In the loop() function I've declared some static variables to make sure they aren't re-set when looping the code over and over again:

void loop()
{
  static bool ledState = LOW;         // the current state of the output pin
  static bool lastButtonState = HIGH;   // the previous reading from the input pin
  static bool buttonState;             // the current reading from the input pin
  int reading; // de uitlezing van de button-pin
  unsigned long lastDebounceTime = 0;  // het laatste moment dat de output-pin getoggled was
  unsigned long debounceDelay = 500;    // debounce tijd
  static unsigned long ts; // om de huidige tijd voor pauzes in te bewaren

Would it make more sense to declare these variables globally (before setup() ) or doesn't that matter? Are there any (dis-)advantages to keeping the scope restricted to the loop() function?
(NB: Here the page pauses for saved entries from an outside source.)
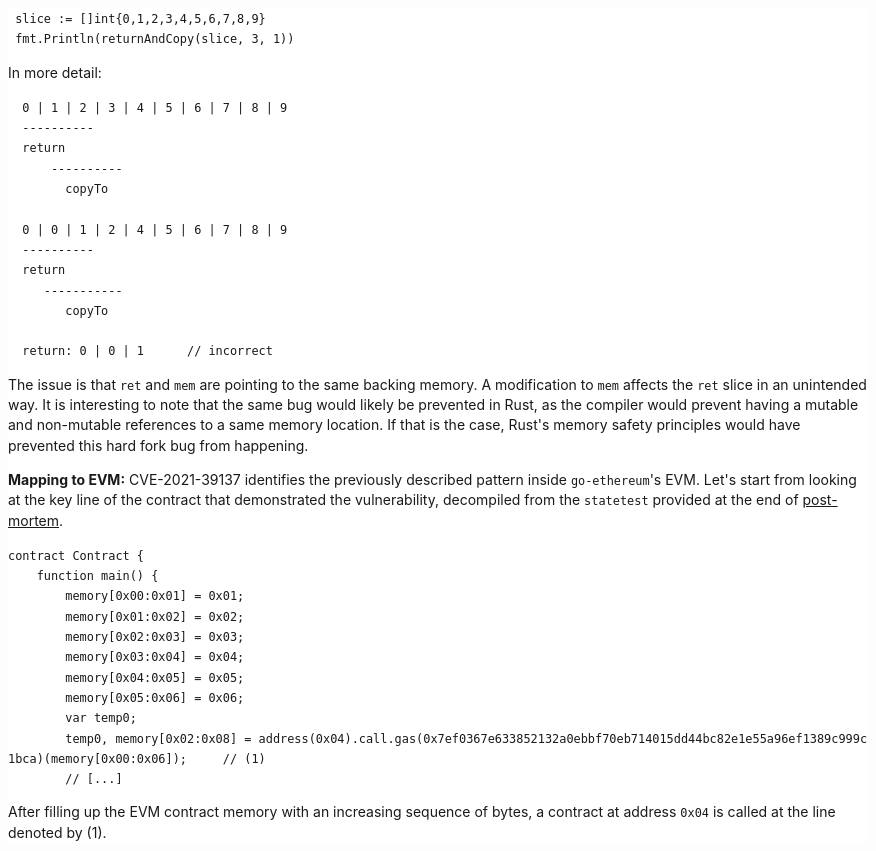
 ```golang
 slice := []int{0,1,2,3,4,5,6,7,8,9}
 fmt.Println(returnAndCopy(slice, 3, 1))
```
In more detail:

```
  0 | 1 | 2 | 3 | 4 | 5 | 6 | 7 | 8 | 9
  ----------         
  return	      
      ----------
        copyTo

  0 | 0 | 1 | 2 | 4 | 5 | 6 | 7 | 8 | 9
  ----------         
  return	      
     -----------
        copyTo

  return: 0 | 0 | 1      // incorrect
```
The issue is that `ret` and `mem` are pointing to the same backing memory. A modification to `mem`
affects the `ret` slice in an unintended way. It is interesting to note that the same bug would likely
be prevented in Rust, as the compiler would prevent having a mutable and non-mutable references to
a same memory location. If that is the case, Rust's memory safety principles would have prevented
this hard fork bug from happening. 

**Mapping to EVM:** CVE-2021-39137 identifies the previously described pattern inside `go-ethereum`'s EVM.
Let's start from looking at the key line of the contract that demonstrated the vulnerability, decompiled
from the `statetest` provided at the end of
[post-mortem](https://github.com/ethereum/go-ethereum/blob/master/docs/postmortems/2021-08-22-split-postmortem.md).

```golang
contract Contract {
    function main() {
        memory[0x00:0x01] = 0x01;
        memory[0x01:0x02] = 0x02;
        memory[0x02:0x03] = 0x03;
        memory[0x03:0x04] = 0x04;
        memory[0x04:0x05] = 0x05;
        memory[0x05:0x06] = 0x06;
        var temp0;
        temp0, memory[0x02:0x08] = address(0x04).call.gas(0x7ef0367e633852132a0ebbf70eb714015dd44bc82e1e55a96ef1389c999c1bca)(memory[0x00:0x06]);     // (1) 
        // [...]
```
After filling up the EVM contract memory with an increasing sequence of bytes, a contract at address `0x04`
is called at the line denoted by (1).
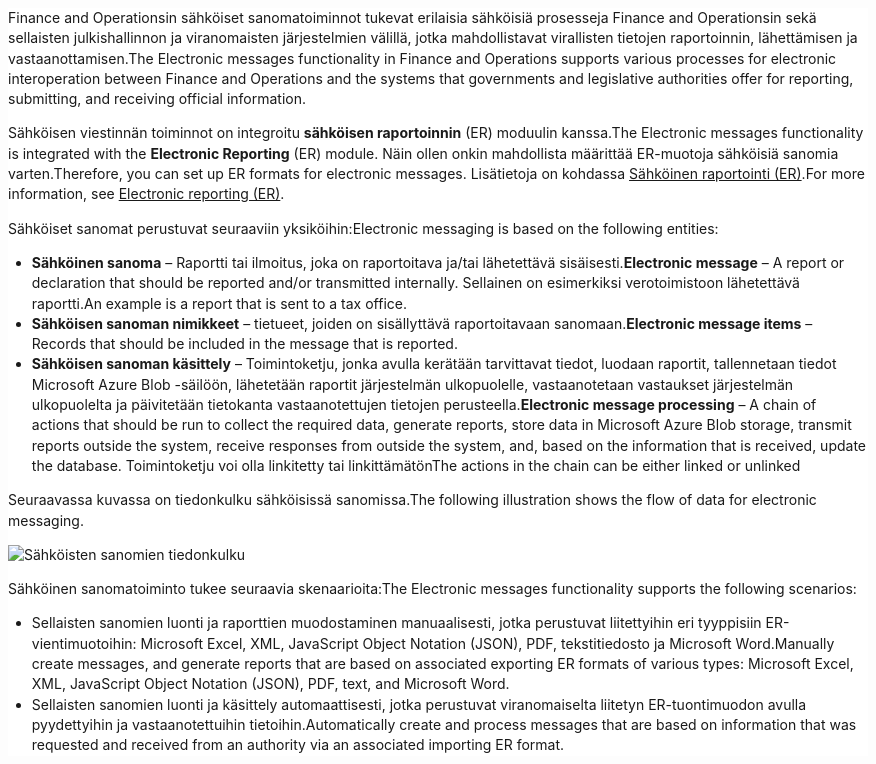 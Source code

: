 <span data-ttu-id="1b485-107">Finance and Operationsin sähköiset sanomatoiminnot tukevat erilaisia sähköisiä prosesseja Finance and Operationsin sekä sellaisten julkishallinnon ja viranomaisten järjestelmien välillä, jotka mahdollistavat virallisten tietojen raportoinnin, lähettämisen ja vastaanottamisen.</span><span class="sxs-lookup"><span data-stu-id="1b485-107">The Electronic messages functionality in Finance and Operations supports various processes for electronic interoperation between Finance and Operations and the systems that governments and legislative authorities offer for reporting, submitting, and receiving official information.</span></span>

<span data-ttu-id="1b485-108">Sähköisen viestinnän toiminnot on integroitu **sähköisen raportoinnin** (ER) moduulin kanssa.</span><span class="sxs-lookup"><span data-stu-id="1b485-108">The Electronic messages functionality is integrated with the **Electronic Reporting** (ER) module.</span></span> <span data-ttu-id="1b485-109">Näin ollen onkin mahdollista määrittää ER-muotoja sähköisiä sanomia varten.</span><span class="sxs-lookup"><span data-stu-id="1b485-109">Therefore, you can set up ER formats for electronic messages.</span></span> <span data-ttu-id="1b485-110">Lisätietoja on kohdassa [Sähköinen raportointi (ER)](https://docs.microsoft.com/dynamics365/unified-operations/dev-itpro/analytics/general-electronic-reporting).</span><span class="sxs-lookup"><span data-stu-id="1b485-110">For more information, see [Electronic reporting (ER)](https://docs.microsoft.com/dynamics365/unified-operations/dev-itpro/analytics/general-electronic-reporting).</span></span>

<span data-ttu-id="1b485-111">Sähköiset sanomat perustuvat seuraaviin yksiköihin:</span><span class="sxs-lookup"><span data-stu-id="1b485-111">Electronic messaging is based on the following entities:</span></span>

- <span data-ttu-id="1b485-112">**Sähköinen sanoma** – Raportti tai ilmoitus, joka on raportoitava ja/tai lähetettävä sisäisesti.</span><span class="sxs-lookup"><span data-stu-id="1b485-112">**Electronic message** – A report or declaration that should be reported and/or transmitted internally.</span></span> <span data-ttu-id="1b485-113">Sellainen on esimerkiksi verotoimistoon lähetettävä raportti.</span><span class="sxs-lookup"><span data-stu-id="1b485-113">An example is a report that is sent to a tax office.</span></span>
- <span data-ttu-id="1b485-114">**Sähköisen sanoman nimikkeet** – tietueet, joiden on sisällyttävä raportoitavaan sanomaan.</span><span class="sxs-lookup"><span data-stu-id="1b485-114">**Electronic message items** – Records that should be included in the message that is reported.</span></span>
- <span data-ttu-id="1b485-115">**Sähköisen sanoman käsittely** – Toimintoketju, jonka avulla kerätään tarvittavat tiedot, luodaan raportit, tallennetaan tiedot Microsoft Azure Blob -säilöön, lähetetään raportit järjestelmän ulkopuolelle, vastaanotetaan vastaukset järjestelmän ulkopuolelta ja päivitetään tietokanta vastaanotettujen tietojen perusteella.</span><span class="sxs-lookup"><span data-stu-id="1b485-115">**Electronic message processing** – A chain of actions that should be run to collect the required data, generate reports, store data in Microsoft Azure Blob storage, transmit reports outside the system, receive responses from outside the system, and, based on the information that is received, update the database.</span></span> <span data-ttu-id="1b485-116">Toimintoketju voi olla linkitetty tai linkittämätön</span><span class="sxs-lookup"><span data-stu-id="1b485-116">The actions in the chain can be either linked or unlinked</span></span>

<span data-ttu-id="1b485-117">Seuraavassa kuvassa on tiedonkulku sähköisissä sanomissa.</span><span class="sxs-lookup"><span data-stu-id="1b485-117">The following illustration shows the flow of data for electronic messaging.</span></span>

![Sähköisten sanomien tiedonkulku](media/electronic-messaging-data-flow.png)

<span data-ttu-id="1b485-119">Sähköinen sanomatoiminto tukee seuraavia skenaarioita:</span><span class="sxs-lookup"><span data-stu-id="1b485-119">The Electronic messages functionality supports the following scenarios:</span></span>

- <span data-ttu-id="1b485-120">Sellaisten sanomien luonti ja raporttien muodostaminen manuaalisesti, jotka perustuvat liitettyihin eri tyyppisiin ER-vientimuotoihin: Microsoft Excel, XML, JavaScript Object Notation (JSON), PDF, tekstitiedosto ja Microsoft Word.</span><span class="sxs-lookup"><span data-stu-id="1b485-120">Manually create messages, and generate reports that are based on associated exporting ER formats of various types: Microsoft Excel, XML, JavaScript Object Notation (JSON), PDF, text, and Microsoft Word.</span></span>
- <span data-ttu-id="1b485-121">Sellaisten sanomien luonti ja käsittely automaattisesti, jotka perustuvat viranomaiselta liitetyn ER-tuontimuodon avulla pyydettyihin ja vastaanotettuihin tietoihin.</span><span class="sxs-lookup"><span data-stu-id="1b485-121">Automatically create and process messages that are based on information that was requested and received from an authority via an associated importing ER format.</span></span>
Would it make more sense to declare these variables globally

No. Limiting the scope is better.

Are there any (dis-)advantages to keeping the scope restricted to the loop() function?

There are no disadvantages. The advantage is that loop() is the only functions, this way, that can change the values in the variables (deliberately, that is).

By the way, you do not need three variables, reading, buttonState, and lastButtonState, to determine that the state of the pin is, or is not, the same as it was last time. You only need two.

None of the variables needs 16 bits to hold 0 or 1.